── PROVIDED RECORDS

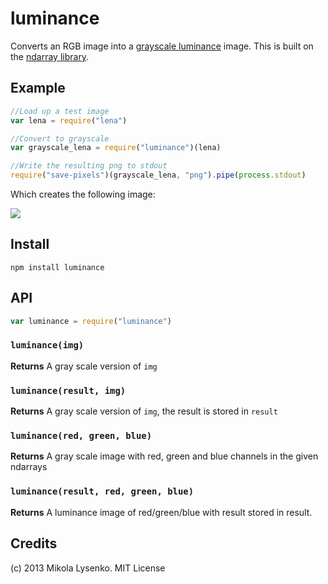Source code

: luminance
=========
Converts an RGB image into a [grayscale luminance](http://en.wikipedia.org/wiki/Grayscale) image.  This is built on the [ndarray library](https://github.com/mikolalysenko/ndarray).

## Example

```javascript
//Load up a test image
var lena = require("lena")

//Convert to grayscale
var grayscale_lena = require("luminance")(lena)

//Write the resulting png to stdout
require("save-pixels")(grayscale_lena, "png").pipe(process.stdout)
```

Which creates the following image:

<img src="https://raw.github.com/mikolalysenko/luminance/master/examples/lena.png">

## Install

    npm install luminance
    
## API

```javascript
var luminance = require("luminance")
```

### `luminance(img)`

**Returns** A gray scale version of `img`

### `luminance(result, img)`

**Returns** A gray scale version of `img`, the result is stored in `result`

### `luminance(red, green, blue)`

**Returns** A gray scale image with red, green and blue channels in the given ndarrays

### `luminance(result, red, green, blue)`

**Returns** A luminance image of red/green/blue with result stored in result.

## Credits
(c) 2013 Mikola Lysenko. MIT License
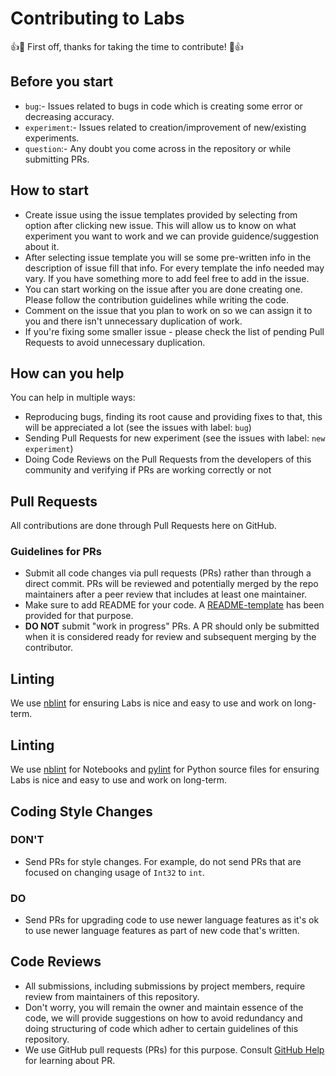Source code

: # Contributing to Labs

👍🎉 First off, thanks for taking the time to contribute! 🎉👍

## Before you start

* `bug`:- Issues related to bugs in code which is creating some error or decreasing accuracy.
* `experiment`:- Issues related to creation/improvement of new/existing experiments. 
* `question`:- Any doubt you come across in the repository or while submitting PRs. 

## How to start

* Create issue using the issue templates provided by selecting from option after clicking new issue. This will allow us to know on what experiment you want to work and we can provide guidence/suggestion about it.
* After selecting issue template you will se some pre-written info in the description of issue fill that info. For every template the info needed may vary. If you have something more to add feel free to add in the issue.
* You can start working on the issue after you are done creating one. Please follow the contribution guidelines while writing the code.
* Comment on the issue that you plan to work on so we can assign it to you and there isn't unnecessary duplication of work.
* If you're fixing some smaller issue - please check the list of pending Pull Requests to avoid unnecessary duplication.

## How can you help

You can help in multiple ways: 
* Reproducing bugs, finding its root cause and providing fixes to that, this will be appreciated a lot (see the issues with label: `bug`)
* Sending Pull Requests for new experiment (see the issues with label: `new experiment`)
* Doing Code Reviews on the Pull Requests from the developers of this community and verifying if PRs are working correctly or not

## Pull Requests

All contributions are done through Pull Requests here on GitHub.

### Guidelines for PRs

* Submit all code changes via pull requests (PRs) rather than through a direct commit. PRs will be reviewed and potentially merged by the repo maintainers after a peer review that includes at least one maintainer.
* Make sure to add README for your code. A <a href="https://github.com/siesgstarena/labs/blob/master/README-template.md">README-template</a> has been provided for that purpose.
* **DO NOT** submit "work in progress" PRs.  A PR should only be submitted when it is considered ready for review and subsequent merging by the contributor.

## Linting

We use [nblint](https://pypi.org/project/nblint/) for ensuring Labs is nice and easy to use and work on long-term.

## Linting

We use [nblint](https://pypi.org/project/nblint/) for Notebooks and [pylint](https://pypi.org/project/pylint/) for Python source files for ensuring Labs is nice and easy to use and work on long-term.

## Coding Style Changes

### DON'T

* Send PRs for style changes. For example, do not send PRs that are focused on changing usage of ```Int32``` to ```int```.

### DO

* Send PRs for upgrading code to use newer language features as it's ok to use newer language features as part of new code that's written.

## Code Reviews

* All submissions, including submissions by project members, require review from maintainers of this repository.
* Don't worry, you will remain the owner and maintain essence of the code, we will provide suggestions on how to avoid redundancy and doing structuring of code which adher to certain guidelines of this repository.
* We use GitHub pull requests (PRs) for this purpose. Consult [GitHub Help](https://help.github.com) for learning about PR.
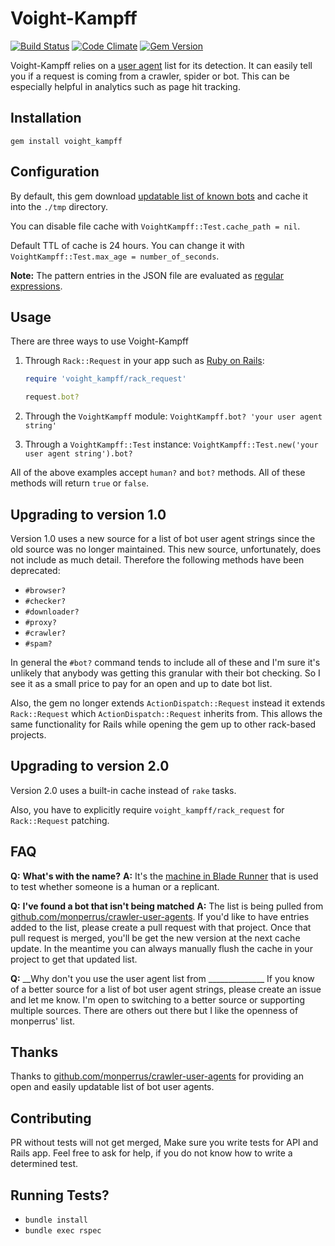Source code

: Voight-Kampff
=============
[![Build Status](https://travis-ci.org/biola/Voight-Kampff.svg?branch=master)](https://travis-ci.org/biola/Voight-Kampff)
[![Code Climate](https://codeclimate.com/github/biola/Voight-Kampff/badges/gpa.svg)](https://codeclimate.com/github/biola/Voight-Kampff)
[![Gem Version](https://badge.fury.io/rb/voight_kampff.svg)](https://badge.fury.io/rb/voight_kampff)

Voight-Kampff relies on a [user agent](http://en.wikipedia.org/wiki/User_agent) list for its detection. It can easily tell you if a request is coming from a crawler, spider or bot. This can be especially helpful in analytics such as page hit tracking.

Installation
------------
`gem install voight_kampff`

Configuration
-------------

By default, this gem download [updatable list of known bots](https://github.com/monperrus/crawler-user-agents) and cache it into the `./tmp` directory.

You can disable file cache with `VoightKampff::Test.cache_path = nil`.

Default TTL of cache is 24 hours. You can change it with `VoightKampff::Test.max_age = number_of_seconds`.

__Note:__ The pattern entries in the JSON file are evaluated as [regular expressions](http://en.wikipedia.org/wiki/Regular_expression).

Usage
-----
There are three ways to use Voight-Kampff

1. Through `Rack::Request` in your app such as [Ruby on Rails](http://rubyonrails.org):
   ```ruby
   require 'voight_kampff/rack_request'

   request.bot?
   ```

2. Through the `VoightKampff` module:
   `VoightKampff.bot? 'your user agent string'`

3. Through a `VoightKampff::Test` instance:
   `VoightKampff::Test.new('your user agent string').bot?`

All of the above examples accept `human?` and `bot?` methods.
All of these methods will return `true` or `false`.

Upgrading to version 1.0
------------------------

Version 1.0 uses a new source for a list of bot user agent strings since the old source was no longer maintained. This new source, unfortunately, does not include as much detail. Therefore the following methods have been deprecated:
- `#browser?`
- `#checker?`
- `#downloader?`
- `#proxy?`
- `#crawler?`
- `#spam?`

In general the `#bot?` command tends to include all of these and I'm sure it's unlikely that anybody was getting this granular with their bot checking. So I see it as a small price to pay for an open and up to date bot list.

Also, the gem no longer extends `ActionDispatch::Request` instead it extends `Rack::Request` which `ActionDispatch::Request` inherits from. This allows the same functionality for Rails while opening the gem up to other rack-based projects.

Upgrading to version 2.0
------------------------

Version 2.0 uses a built-in cache instead of `rake` tasks.

Also, you have to explicitly require `voight_kampff/rack_request` for `Rack::Request` patching.

FAQ
---
__Q:__ __What's with the name?__
__A:__ It's the [machine in Blade Runner](http://en.wikipedia.org/wiki/Blade_Runner#Voight-Kampff_machine) that is used to test whether someone is a human or a replicant.

__Q:__ __I've found a bot that isn't being matched__
__A:__ The list is being pulled from [github.com/monperrus/crawler-user-agents](https://github.com/monperrus/crawler-user-agents).
If you'd  like to have entries added to the list, please create a pull request with that project. Once that pull request is merged, you'll be get the new version at the next cache update. In the meantime you can always manually flush the cache in your project to get that updated list.

__Q:__ __Why don't you use the user agent list from ______________
If you know of a better source for a list of bot user agent strings, please create an issue and let me know. I'm open to switching to a better source or supporting multiple sources. There are others out there but I like the openness of monperrus' list.

Thanks
------
Thanks to [github.com/monperrus/crawler-user-agents](https://github.com/monperrus/crawler-user-agents) for providing an open and easily updatable list of bot user agents.

Contributing
------------
PR without tests will not get merged, Make sure you write tests for API and Rails app.
Feel free to ask for help, if you do not know how to write a determined test.

Running Tests?
--------------

  - `bundle install`
  - `bundle exec rspec`
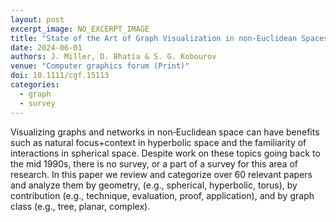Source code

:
 ```yaml
---
layout: post
excerpt_image: NO_EXCERPT_IMAGE
title: "State of the Art of Graph Visualization in non‐Euclidean Spaces"
date: 2024-06-01
authors: J. Miller, D. Bhatia & S. G. Kobourov
venue: "Computer graphics forum (Print)"
doi: 10.1111/cgf.15113
categories:
  - graph
  - survey
---
```

Visualizing graphs and networks in non‐Euclidean space can have benefits such as natural focus+context in hyperbolic space and the familiarity of interactions in spherical space. Despite work on these topics going back to the mid 1990s, there is no survey, or a part of a survey for this area of research. In this paper we review and categorize over 60 relevant papers and analyze them by geometry, (e.g., spherical, hyperbolic, torus), by contribution (e.g., technique, evaluation, proof, application), and by graph class (e.g., tree, planar, complex).
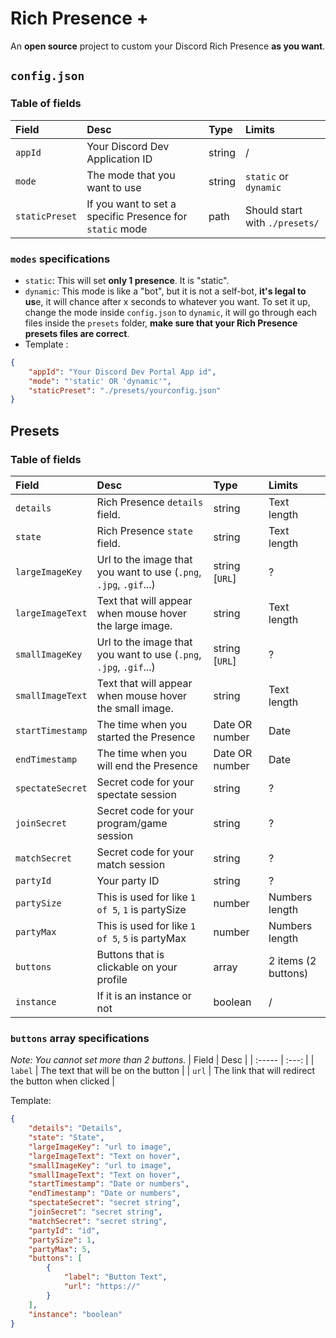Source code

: # Rich Presence +

An **open source** project to custom your Discord Rich Presence **as you want**.

## `config.json`

### Table of fields

| Field          | Desc                                                     | Type   | Limits                         |
| :------------- | :------------------------------------------------------- | :----- | :----------------------------- |
| `appId`        | Your Discord Dev Application ID                          | string | /                              |
| `mode`         | The mode that you want to use                            | string | `static` or `dynamic`          |
| `staticPreset` | If you want to set a specific Presence for `static` mode | path   | Should start with `./presets/` |

### `modes` specifications

-   `static`: This will set **only 1 presence**. It is "static".
-   `dynamic`: This mode is like a "bot", but it is not a self-bot, **it's legal to us**e, it will chance after x seconds to whatever you want. To set it up, change the mode inside `config.json` to `dynamic`, it will go through each files inside the `presets` folder, **make sure that your Rich Presence presets files are correct**.
-   Template :

```json
{
    "appId": "Your Discord Dev Portal App id",
    "mode": "'static' OR 'dynamic'",
    "staticPreset": "./presets/yourconfig.json"
}
```

## Presets

### Table of fields

| Field            | Desc                                                              | Type           | Limits              |
| :--------------- | :---------------------------------------------------------------- | :------------- | :------------------ |
| `details`        | Rich Presence `details` field.                                    | string         | Text length         |
| `state`          | Rich Presence `state` field.                                      | string         | Text length         |
| `largeImageKey`  | Url to the image that you want to use (`.png`, `.jpg`, `.gif`...) | string [`URL`] | ?                   |
| `largeImageText` | Text that will appear when mouse hover the large image.           | string         | Text length         |
| `smallImageKey`  | Url to the image that you want to use (`.png`, `.jpg`, `.gif`...) | string [`URL`] | ?                   |
| `smallImageText` | Text that will appear when mouse hover the small image.           | string         | Text length         |
| `startTimestamp` | The time when you started the Presence                            | Date OR number | Date                |
| `endTimestamp`   | The time when you will end the Presence                           | Date OR number | Date                |
| `spectateSecret` | Secret code for your spectate session                             | string         | ?                   |
| `joinSecret`     | Secret code for your program/game session                         | string         | ?                   |
| `matchSecret`    | Secret code for your match session                                | string         | ?                   |
| `partyId`        | Your party ID                                                     | string         | ?                   |
| `partySize`      | This is used for like `1 of 5`, `1` is partySize                  | number         | Numbers length      |
| `partyMax`       | This is used for like `1 of 5`, `5` is partyMax                   | number         | Numbers length      |
| `buttons`        | Buttons that is clickable on your profile                         | array          | 2 items (2 buttons) |
| `instance`       | If it is an instance or not                                       | boolean        | /                   |

### `buttons` array specifications

_Note: You cannot set more than 2 buttons._
| Field | Desc |
| :----- | :---: |
| `label` | The text that will be on the button |
| `url` | The link that will redirect the button when clicked |

Template:

```json
{
    "details": "Details",
    "state": "State",
    "largeImageKey": "url to image",
    "largeImageText": "Text on hover",
    "smallImageKey": "url to image",
    "smallImageText": "Text on hover",
    "startTimestamp": "Date or numbers",
    "endTimestamp": "Date or numbers",
    "spectateSecret": "secret string",
    "joinSecret": "secret string",
    "matchSecret": "secret string",
    "partyId": "id",
    "partySize": 1,
    "partyMax": 5,
    "buttons": [
        {
            "label": "Button Text",
            "url": "https://"
        }
    ],
    "instance": "boolean"
}
```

────

## TASK DIRECTIONS
In the material above, find every line with the word "sure" and show it.

## ANSWER SECTION
* Make sure to add README for your code. A <a href="https://github.com/siesgstarena/labs/blob/master/README-template.md">README-template</a> has been provided for that purpose.
In general the `#bot?` command tends to include all of these and I'm sure it's unlikely that anybody was getting this granular with their bot checking. So I see it as a small price to pay for an open and up to date bot list.
PR without tests will not get merged, Make sure you write tests for API and Rails app.
-   `dynamic`: This mode is like a "bot", but it is not a self-bot, **it's legal to us**e, it will chance after x seconds to whatever you want. To set it up, change the mode inside `config.json` to `dynamic`, it will go through each files inside the `presets` folder, **make sure that your Rich Presence presets files are correct**.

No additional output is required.